Capitulary on Saxony

785

1. It was pleasing to all that the churches of Christ, which are now being built in Saxony and consecrated to God, should not have less, but greater and more illustrious honor, than the fanes° of the idols had had. . . .

3. If any one shall have entered a church by violence and shall have carried off anything in it by force or theft, or shall have burned the church itself, let him be punished by death.

4. If any one, out of contempt for Christianity, shall have despised the holy Lenten fast and shall have eaten flesh, let him be punished by death. But, nevertheless, let it be taken into consideration by a priest, lest perchance any one from necessity has been led to eat flesh.

5. If any one shall have killed a bishop or priest or deacon, let him likewise be punished capitally.

6. If any one deceived by the devil shall have believed, after the manner of the pagans, that any man or woman is a witch and eats men, and on this account shall have burned the person, or shall have given the person’s flesh to others to eat, or shall have eaten it himself, let him be punished by a capital sentence.

7. If any one, in accordance with pagan rites, shall have caused the body of a dead man to be burned and shall have reduced his bones to ashes, let him be punished capitally. . . .

9. If any one shall have sacrificed a man to the devil, and after the manner of the pagans shall have presented him as a victim to the demons, let him be punished by death.

10. If any one shall have formed a conspiracy with the pagans against the Christians, or shall have wished to join with them in opposition to the Christians, let him be punished by death; and whoever shall have consented to this same fraudulently against the king and the Christian people, let him be punished by death. . . .
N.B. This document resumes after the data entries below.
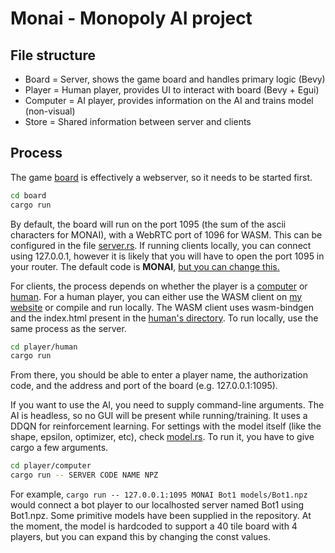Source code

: # Monai - Monopoly AI project

## File structure
- Board = Server, shows the game board and handles primary logic (Bevy)
- Player = Human player, provides UI to interact with board (Bevy + Egui)
- Computer = AI player, provides information on the AI and trains model (non-visual)
- Store = Shared information between server and clients

## Process
The game [board](board) is effectively a webserver, so it needs to be started first.
```sh
cd board
cargo run
```
By default, the board will run on the port 1095 (the sum of the ascii characters for MONAI), with a WebRTC port of 1096 for WASM. This can be configured in the file [server.rs](board/src/server.rs#L12). If running clients locally, you can connect using 127.0.0.1, however it is likely that you will have to open the port 1095 in your router. The default code is **MONAI**, [but you can change this.](board/src/server.rs#L22)

For clients, the process depends on whether the player is a [computer](player/computer) or [human](player/human). For a human player, you can either use the WASM client on [my website](https://binarysky.ai/monai-player) or compile and run locally. The WASM client uses wasm-bindgen and the index.html present in the [human's directory](player/human/src/index.html). To run locally, use the same process as the server.
```sh
cd player/human
cargo run
```
From there, you should be able to enter a player name, the authorization code, and the address and port of the board (e.g. 127.0.0.1:1095).

If you want to use the AI, you need to supply command-line arguments. The AI is headless, so no GUI will be present while running/training. It uses a DDQN for reinforcement learning. For settings with the model itself (like the shape, epsilon, optimizer, etc), check [model.rs](player/computer/src/model.rs). To run it, you have to give cargo a few arguments.
```sh
cd player/computer
cargo run -- SERVER CODE NAME NPZ
```
For example, `cargo run -- 127.0.0.1:1095 MONAI Bot1 models/Bot1.npz` would connect a bot player to our localhosted server named Bot1 using Bot1.npz. Some primitive models have been supplied in the repository. At the moment, the model is hardcoded to support a 40 tile board with 4 players, but you can expand this by changing the const values.
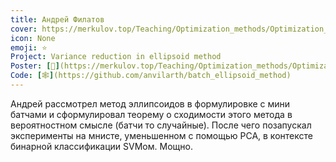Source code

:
 ```yaml
---
title: Андрей Филатов
cover: https://merkulov.top/Teaching/Optimization_methods/Optimization_methods__/Лучшие_проекты_по_оптимизации_2020/Андрей_Филатов/filatov.png
icon: None
emoji: ⭐
Project: Variance reduction in ellipsoid method
Poster: [📎](https://merkulov.top/Teaching/Optimization_methods/Optimization_methods__/Лучшие_проекты_по_оптимизации_2020/Андрей_Филатов/filatov.pdf)
Code: [🕸](https://github.com/anvilarth/batch_ellipsoid_method)
---
```


Андрей рассмотрел метод эллипсоидов в формулировке с мини батчами и сформулировал теорему о сходимости этого метода в вероятностном смысле (батчи то случайные). После чего позапускал эксперименты на мнисте, уменьшенном с помощью PCA, в контексте бинарной классификации SVMом. Мощно.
17. Likewise, in accordance with the mandate of God, we command that all shall give a tithe of their property and labor to the churches and priests;

18. That on the Lord’s day no meetings and public judicial assemblages shall be held, unless perchance in a case of great necessity or when war compels it, but all shall go to the church to hear the word of God, and shall be free for prayers or good works. Likewise, also, on the especial festivals they shall devote themselves to God and to the services of the church, and shall refrain from secular assemblies.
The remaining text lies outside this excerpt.